Aktionärsvertreter fordern Koppers Rücktritt

- Stuttgart/Frankfurt - Die überraschende Rücktrittsankündigung von Daimler-Chrysler-Konzernchef Jürgen Schrempp von seinem Posten im vergangenen Sommer sorgt weiter für Wirbel. Wegen eines möglichen Verstoßes gegen die Börsen-Insiderregeln ist jetzt Daimler-Chrysler-Aufsichtsratschef Hilmar Kopper ins Visier der Staatsanwaltschaft geraten.

Die Staatsanwaltschaft Stuttgart bestätigte, dass sie ein Verfahren eingeleitet und aus Zuständigkeitsgründen an die Frankfurter Anklagebehörde weitergegeben habe. Kopper soll laut "Stuttgarter Nachrichten" den Chef des Daimler-Chrysler-Großaktionärs Deutsche Bank, Josef Ackermann, vor der offiziellen Bekanntgabe am 28. Juli über den überraschenden Führungswechsel bei dem Autokonzern unterrichtet haben. Dies wäre ein Verstoß gegen das Wertpapierhandelsgesetz. Kopper stand früher selbst an der Spitze der Deutschen Bank. Die Ermittlungen richteten sich nur gegen Kopper, hieß es bei der Staatsanwaltschaft.

Die Staatsanwaltschaft Frankfurt prüft derzeit ihre Zuständigkeit. Die Deutsche Bank lehnte jeden Kommentar ab. Die Bundesanstalt für Finanzdienstleistungsaufsicht (Bafin) prüft bereits seit mehreren Monaten die Vorgänge in der Bank mit Blick auf die Rücktrittsankündigung Schrempps.

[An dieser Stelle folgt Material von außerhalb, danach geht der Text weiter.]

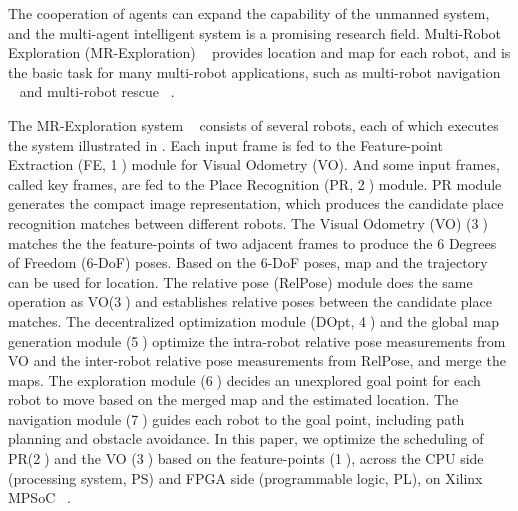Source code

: \label{sec:intro}

The cooperation of agents can expand the capability of the unmanned system, and the multi-agent intelligent system is a promising research field.
Multi-Robot Exploration (MR-Exploration)  ~\cite{corah2019communication} provides location and map for each robot, and is the basic task for many multi-robot applications, such as multi-robot navigation  ~\cite{tanner2005towards} and multi-robot rescue  ~\cite{baxter2007multi}.

The  MR-Exploration system  ~\cite{corah2019communication, cieslewski2018data} consists of several robots, each of which executes the system illustrated in . Each input frame is fed to the Feature-point Extraction (FE, \textcircled{1}) module for Visual Odometry (VO). 
And some input frames, called key frames, are fed to the Place Recognition (PR, \textcircled{2}) module.
PR module generates the compact image representation, which produces the candidate place recognition matches between different robots. The Visual Odometry (VO) (\textcircled{3}) matches the the feature-points of two adjacent frames to produce the 6 Degrees of Freedom (6-DoF) poses. Based on the 6-DoF poses,  map and the trajectory can be used for location. The relative pose (RelPose) module does the same operation as VO(\textcircled{3}) and establishes relative poses between the candidate place matches. The decentralized optimization module (DOpt, \textcircled{4}) and the global map generation module (\textcircled{5}) optimize the intra-robot relative pose measurements from VO and the inter-robot relative pose measurements from RelPose, and merge the maps. The exploration module (\textcircled{6}) decides an unexplored goal point for each robot to move based on the merged map and the estimated location. The navigation module (\textcircled{7}) guides each robot to the goal point, including path planning and obstacle avoidance.
In this paper, we optimize the scheduling of PR(\textcircled{2}) and the VO (\textcircled{3}) based on the feature-points (\textcircled{1}), across the CPU side (processing system, PS) and FPGA side (programmable logic, PL), on Xilinx MPSoC  ~\cite{MPSoC}.

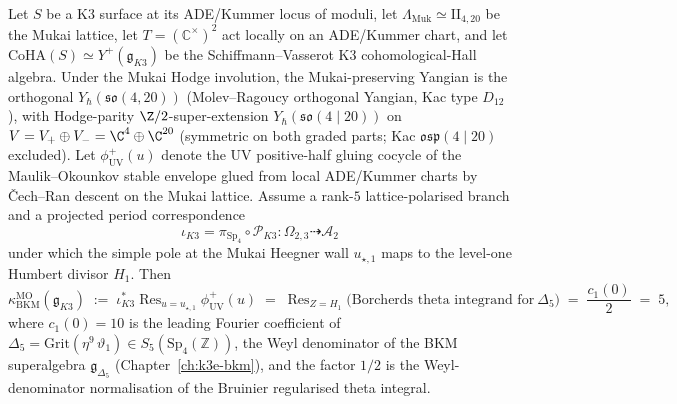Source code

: \begin{conjecture}[MO residue at Mukai--Heegner wall computes $\kappa_{\mathrm{BKM}}(\Delta_5) = 5$]
\label{thm:bl-mo-k3e-kappa5}
\ClaimStatusConjectured
Let $S$ be a K3 surface at its ADE/Kummer locus of moduli, let
$\Lambda_{\mathrm{Muk}} \simeq \mathrm{II}_{4,20}$ be the Mukai
lattice, let $T = (\mathbb{C}^{\times})^{2}$ act locally on an
ADE/Kummer chart, and let
$\mathrm{CoHA}(S) \simeq Y^{+}(\mathfrak{g}_{K3})$ be the
Schiffmann--Vasserot K3 cohomological-Hall algebra. Under the Mukai
Hodge involution, the Mukai-preserving Yangian is the orthogonal
$Y_\hbar(\mathfrak{so}(4, 20))$ (Molev--Ragoucy orthogonal Yangian,
Kac type $D_{12}$), with Hodge-parity
$\Z/2$-super-extension $Y_\hbar(\mathfrak{so}(4 \mid 20))$ on
$V = V_+ \oplus V_- = \C^4 \oplus \C^{20}$ (symmetric on both graded
parts; Kac $\mathfrak{osp}(4 \mid 20)$ excluded). Let
$\phi^{+}_{\mathrm{UV}}(u)$ denote the UV positive-half gluing
cocycle of the Maulik--Okounkov stable envelope glued from local
ADE/Kummer charts by \v{C}ech--Ran descent on the Mukai lattice.
Assume a rank-\(5\) lattice-polarised branch and a projected period correspondence
\[
 \iota_{K3}=\pi_{\mathrm{Sp}_4}\circ\mathscr P_{K3}
 \colon \Omega_{2,3}\dashrightarrow \mathcal A_2
\]
under which the simple pole at the Mukai Heegner wall \(u_{\star,1}\)
maps to the level-one Humbert divisor \(H_1\). Then
\[
 \kappa_{\mathrm{BKM}}^{\mathrm{MO}}(\mathfrak{g}_{K3})
 \;:=\;
 \iota_{K3}^{*}\!\mathop{\mathrm{Res}}_{u = u_{\star, 1}}\!
 \phi^{+}_{\mathrm{UV}}(u)
 \;=\;
 \mathop{\mathrm{Res}}_{Z = H_{1}}\!
 \bigl(\text{Borcherds theta integrand for}\
 \Delta_{5}\bigr)
 \;=\;
 \frac{c_{1}(0)}{2}
 \;=\;
 5,
\]
where $c_{1}(0) = 10$ is the leading Fourier coefficient of
$\Delta_{5} = \mathrm{Grit}(\eta^{9}\,\vartheta_{1}) \in
S_{5}(\mathrm{Sp}_{4}(\mathbb{Z}))$, the Weyl denominator of the
BKM superalgebra $\mathfrak{g}_{\Delta_{5}}$
(Chapter~\ref{ch:k3e-bkm}), and the factor $1/2$ is the Weyl-denominator
 normalisation of the Bruinier regularised theta integral.
\end{conjecture}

Daimler-Chrysler wollte sich gestern nicht zu dem Vorgang äußern.

Aktionärsverbände forderten einerseits den Rücktritt von Kopper, sprachen andererseits aber auch von gezielten Indiskretionen. "Es ist zu klären, wer ein Interesse hat, Kopper in die Pfanne zu hauen", sagte Jürgen Kurz, Sprecher der Deutschen Schutzvereinigung für Wertpapierbesitz (DSW), den "Stuttgarter Nachrichten". Klaus Schneider, Vorsitzender der Schutzgemeinschaft der Kleinanleger (SdK), bekräftigte im Berliner "Tagesspiegel": Wir fordern schon länger, dass sich Herr Kopper zurückziehen sollte. Die "Kritischen Aktionäre" von Daimler-Chrysler forderten ebenfalls den Rücktritt von Kopper. Die größte deutsche Bank hatte am Tag der Bekanntgabe des Rücktritts von Schrempp ein Daimler-Chrysler-Aktienpakt von 3,5 Prozent verkauft. Die Transaktion hatte ein Volumen von 1,4 Milliarden Euro. Insgesamt wurden 35 Millionen Aktien mit einem Vorsteuergewinn von 337 Millionen Euro platziert.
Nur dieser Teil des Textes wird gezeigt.